### DATA SECTION

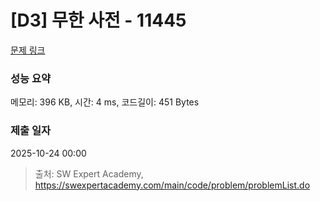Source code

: # [D3] 무한 사전 - 11445 

[문제 링크](https://swexpertacademy.com/main/code/problem/problemDetail.do?contestProbId=AXdHwI1aCy0DFAS5) 

### 성능 요약

메모리: 396 KB, 시간: 4 ms, 코드길이: 451 Bytes

### 제출 일자

2025-10-24 00:00



> 출처: SW Expert Academy, https://swexpertacademy.com/main/code/problem/problemList.do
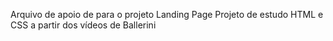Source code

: Arquivo de apoio de para o projeto Landing Page
Projeto de estudo HTML e CSS a partir dos vídeos de Ballerini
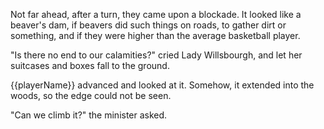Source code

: Not far ahead, after a turn, they came upon a blockade. It looked like a beaver's dam, if beavers did such things on roads, to gather dirt or something, and if they were higher than the average basketball player.

"Is there no end to our calamities?" cried Lady Willsbourgh, and let her suitcases and boxes fall to the ground.

{{playerName}} advanced and looked at it. Somehow, it extended into the woods, so the edge could not be seen.

"Can we climb it?" the minister asked.
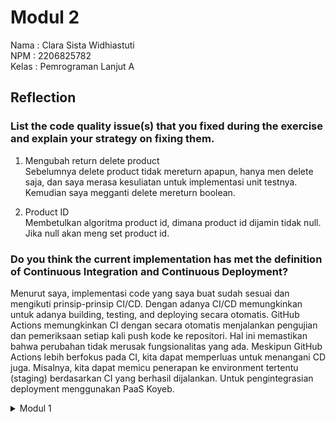 # Modul 2
Nama    : Clara Sista Widhiastuti<br/>
NPM     : 2206825782<br/>
Kelas   : Pemrograman Lanjut A <br/>


## Reflection
### List the code quality issue(s) that you fixed during the exercise and explain your strategy on fixing them.
1. Mengubah return delete product</br>
Sebelumnya delete product tidak mereturn apapun, hanya men delete saja, dan saya merasa kesuliatan untuk implementasi 
unit testnya. Kemudian saya megganti delete mereturn boolean.

2. Product ID</br>
Membetulkan algoritma product id, dimana product id dijamin tidak null. Jika null akan meng set product id.

###  Do you think the current implementation has met the definition of Continuous Integration and Continuous Deployment?
Menurut saya, implementasi code yang saya buat sudah sesuai dan mengikuti prinsip-prinsip CI/CD. Dengan adanya CI/CD 
memungkinkan untuk adanya building, testing, and deploying secara otomatis. GitHub Actions memungkinkan CI dengan secara 
otomatis menjalankan pengujian dan pemeriksaan setiap kali push kode ke repositori. Hal ini memastikan bahwa perubahan 
tidak merusak fungsionalitas yang ada. Meskipun GitHub Actions lebih berfokus pada CI, kita dapat memperluas untuk 
menangani CD juga. Misalnya, kita dapat memicu penerapan ke environment tertentu (staging) berdasarkan CI yang berhasil 
dijalankan. Untuk pengintegrasian deployment menggunakan PaaS Koyeb.

<details>
<summary>Modul 1</summary>
## Reflection 1
### Prinsip Clean Code dan Penerapannya
1. Menggunakan penamaan yang sesuai
Contohnya untuk menamai function yang digunakan untuk menambahkan produk baru, maka menggunakan nama 'createProduct'
2. Function
Fungsi yang digunakan cenderung pendek (tidak lebih besar dari satu layar penuh) dan jelas. 
Memastikan pula fungsi melakukan suatu hal dengan baik
3. Comment
Komentar yang dituliskan harus benar-benar suatu komentar yang diperlukan. Seperti komentar yang informatif, 
maupun komentar yang berupa klarifikasi terhadap kode yang tidak dapat diubah
4. Error handling
Eror yang terjadi pada program harus diselesaikan secara efektif dan bukannya malah membingungkan

### How to improve your code
Pertama, aku membaca modul dan isi dari modul juga sudah dijelaskan oleh dosen saat sesi kelas. Selain itu saya juga
memahami source code yang telah diberikan di modul. Saya juga mencari refrensi-refrensi di google maupun website yang
sudah di rekomendasi di modul juga

## Reflection 2
### After writing the unit test, how do you feel? How many unit tests should be made in a class? How to make sure that our unit tests are enough to verify our program? It would be good if you learned about code coverage. Code coverage is a metric that can help you understand how much of your source is tested. If you have 100% code coverage, does that mean your code has no bugs or errors?
Untuk membuat suatu unit test harus teliti. Karena kita harus mengetest setiap feature dan kemungkinan yang
terjadi dalam progrem yang telah kita buat. Unit test dibuat seperlunya tergantung kebutuhan di suatu class tersebut.
Untuk memastikan unit test yang dibuat cukup, kita perlu melalkukan berbagai uji coba yang mencakup semua kemungkinana
dan kondisi. Meskipun memiliki code coverage yang tinggi tidak dapat menjamin suatu program tidak miliki bug atau error

### Suppose that after writing the CreateProductFunctionalTest.java along with the corresponding test case, you were asked to create another functional test suite that verifies the number of items in the product list. You decided to create a new Java class similar to the prior functional test suites with the same setup procedures and instance variables.
### What do you think about the cleanliness of the code of the new functional test suite? Will the new code reduce the code quality? Identify the potential clean code issues, explain the reasons, and suggest possible improvements to make the code cleaner!
Clean code sangat berguna jika ingin menambahkan tes fungsional yang baru. Programer nantinya akan lebih mudah untuk
maintanance kedepannya. Jika kode yang dibuat sebelumnya tidak memenuhi prinsip clean code, code akan susah untuk
dibaca lagi dalam jangka wkatu yang panjang. Untuk perbaikannya bisa mengikuti prinsip clean code. Memperjelas nama
variabel, mempersingkan fungtion.
</details>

######

■ **YOUR OBJECTIVE**: What you return must be the entries above, exactly as they appear, without any pictures.

■ **ANSWER BOX**:
Source code

: # [D3] 무한 사전 - 11445 

[문제 링크](https://swexpertacademy.com/main/code/problem/problemDetail.do?contestProbId=AXdHwI1aCy0DFAS5) 

### 성능 요약

메모리: 396 KB, 시간: 4 ms, 코드길이: 451 Bytes

### 제출 일자

2025-10-24 00:00



> 출처: SW Expert Academy, https://swexpertacademy.com/main/code/problem/problemList.do
Source code

: Arquivo de apoio de para o projeto Landing Page
Projeto de estudo HTML e CSS a partir dos vídeos de Ballerini
Source code

: Not far ahead, after a turn, they came upon a blockade. It looked like a beaver's dam, if beavers did such things on roads, to gather dirt or something, and if they were higher than the average basketball player.

"Is there no end to our calamities?" cried Lady Willsbourgh, and let her suitcases and boxes fall to the ground.

{{playerName}} advanced and looked at it. Somehow, it extended into the woods, so the edge could not be seen.

"Can we climb it?" the minister asked.
 # Modul 2
Nama    : Clara Sista Widhiastuti<br/>
NPM     : 2206825782<br/>
Kelas   : Pemrograman Lanjut A <br/>


## Reflection
### List the code quality issue(s) that you fixed during the exercise and explain your strategy on fixing them.
1. Mengubah return delete product</br>
Sebelumnya delete product tidak mereturn apapun, hanya men delete saja, dan saya merasa kesuliatan untuk implementasi 
unit testnya. Kemudian saya megganti delete mereturn boolean.

2. Product ID</br>
Membetulkan algoritma product id, dimana product id dijamin tidak null. Jika null akan meng set product id.

###  Do you think the current implementation has met the definition of Continuous Integration and Continuous Deployment?
Menurut saya, implementasi code yang saya buat sudah sesuai dan mengikuti prinsip-prinsip CI/CD. Dengan adanya CI/CD 
memungkinkan untuk adanya building, testing, and deploying secara otomatis. GitHub Actions memungkinkan CI dengan secara 
otomatis menjalankan pengujian dan pemeriksaan setiap kali push kode ke repositori. Hal ini memastikan bahwa perubahan 
tidak merusak fungsionalitas yang ada. Meskipun GitHub Actions lebih berfokus pada CI, kita dapat memperluas untuk 
menangani CD juga. Misalnya, kita dapat memicu penerapan ke environment tertentu (staging) berdasarkan CI yang berhasil 
dijalankan. Untuk pengintegrasian deployment menggunakan PaaS Koyeb.

<details>
<summary>Modul 1</summary>
## Reflection 1
### Prinsip Clean Code dan Penerapannya
1. Menggunakan penamaan yang sesuai
Contohnya untuk menamai function yang digunakan untuk menambahkan produk baru, maka menggunakan nama 'createProduct'
2. Function
Fungsi yang digunakan cenderung pendek (tidak lebih besar dari satu layar penuh) dan jelas. 
Memastikan pula fungsi melakukan suatu hal dengan baik
3. Comment
Komentar yang dituliskan harus benar-benar suatu komentar yang diperlukan. Seperti komentar yang informatif, 
maupun komentar yang berupa klarifikasi terhadap kode yang tidak dapat diubah
4. Error handling
Eror yang terjadi pada program harus diselesaikan secara efektif dan bukannya malah membingungkan

### How to improve your code
Pertama, aku membaca modul dan isi dari modul juga sudah dijelaskan oleh dosen saat sesi kelas. Selain itu saya juga
memahami source code yang telah diberikan di modul. Saya juga mencari refrensi-refrensi di google maupun website yang
sudah di rekomendasi di modul juga

## Reflection 2
### After writing the unit test, how do you feel? How many unit tests should be made in a class? How to make sure that our unit tests are enough to verify our program? It would be good if you learned about code coverage. Code coverage is a metric that can help you understand how much of your source is tested. If you have 100% code coverage, does that mean your code has no bugs or errors?
Untuk membuat suatu unit test harus teliti. Karena kita harus mengetest setiap feature dan kemungkinan yang
terjadi dalam progrem yang telah kita buat. Unit test dibuat seperlunya tergantung kebutuhan di suatu class tersebut.
Untuk memastikan unit test yang dibuat cukup, kita perlu melalkukan berbagai uji coba yang mencakup semua kemungkinana
dan kondisi. Meskipun memiliki code coverage yang tinggi tidak dapat menjamin suatu program tidak miliki bug atau error

### Suppose that after writing the CreateProductFunctionalTest.java along with the corresponding test case, you were asked to create another functional test suite that verifies the number of items in the product list. You decided to create a new Java class similar to the prior functional test suites with the same setup procedures and instance variables.
### What do you think about the cleanliness of the code of the new functional test suite? Will the new code reduce the code quality? Identify the potential clean code issues, explain the reasons, and suggest possible improvements to make the code cleaner!
Clean code sangat berguna jika ingin menambahkan tes fungsional yang baru. Programer nantinya akan lebih mudah untuk
maintanance kedepannya. Jika kode yang dibuat sebelumnya tidak memenuhi prinsip clean code, code akan susah untuk
dibaca lagi dalam jangka wkatu yang panjang. Untuk perbaikannya bisa mengikuti prinsip clean code. Memperjelas nama
variabel, mempersingkan fungtion.
</details>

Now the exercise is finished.